▶ Data provided

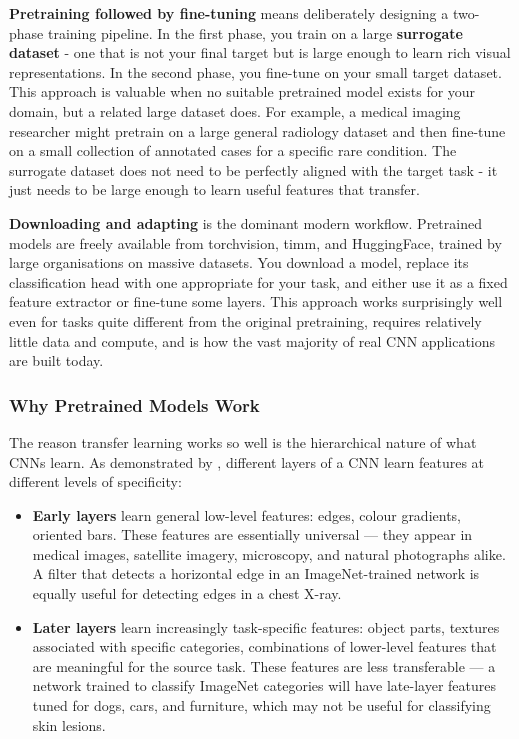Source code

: \textbf{Pretraining followed by fine-tuning} means deliberately designing a two-phase training pipeline. In the first phase, you train on a large \textbf{surrogate dataset} - one that is not your final target but is large enough to learn rich visual representations. In the second phase, you fine-tune on your small target dataset. This approach is valuable when no suitable pretrained model exists for your domain, but a related large dataset does. For example, a medical imaging researcher might pretrain on a large general radiology dataset and then fine-tune on a small collection of annotated cases for a specific rare condition. The surrogate dataset does not need to be perfectly aligned with the target task - it just needs to be large enough to learn useful features that transfer.

\textbf{Downloading and adapting} is the dominant modern workflow. Pretrained models are freely available from torchvision, timm, and HuggingFace, trained by large organisations on massive datasets. You download a model, replace its classification head with one appropriate for your task, and either use it as a fixed feature extractor or fine-tune some layers. This approach works surprisingly well even for tasks quite different from the original pretraining, requires relatively little data and compute, and is how the vast majority of real CNN applications are built today.

\subsubsection{Why Pretrained Models Work}

The reason transfer learning works so well is the hierarchical nature of what CNNs learn. As demonstrated by \cite{Zeiler2014}, different layers of a CNN learn features at different levels of specificity:

\begin{itemize}
    \item \textbf{Early layers} learn general low-level features: edges, colour gradients, oriented bars. These features are essentially universal — they appear in medical images, satellite imagery, microscopy, and natural photographs alike. A filter that detects a horizontal edge in an ImageNet-trained network is equally useful for detecting edges in a chest X-ray.
    \item \textbf{Later layers} learn increasingly task-specific features: object parts, textures associated with specific categories, combinations of lower-level features that are meaningful for the source task. These features are less transferable — a network trained to classify ImageNet categories will have late-layer features tuned for dogs, cars, and furniture, which may not be useful for classifying skin lesions.
\end{itemize}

▶ Task brief
Leaving out every picture, repeat exactly the lines of the records from the start through the line that has "features that transfer.".

▶ Finished exercise
Source code

: \textbf{Pretraining followed by fine-tuning} means deliberately designing a two-phase training pipeline. In the first phase, you train on a large \textbf{surrogate dataset} - one that is not your final target but is large enough to learn rich visual representations. In the second phase, you fine-tune on your small target dataset. This approach is valuable when no suitable pretrained model exists for your domain, but a related large dataset does. For example, a medical imaging researcher might pretrain on a large general radiology dataset and then fine-tune on a small collection of annotated cases for a specific rare condition. The surrogate dataset does not need to be perfectly aligned with the target task - it just needs to be large enough to learn useful features that transfer.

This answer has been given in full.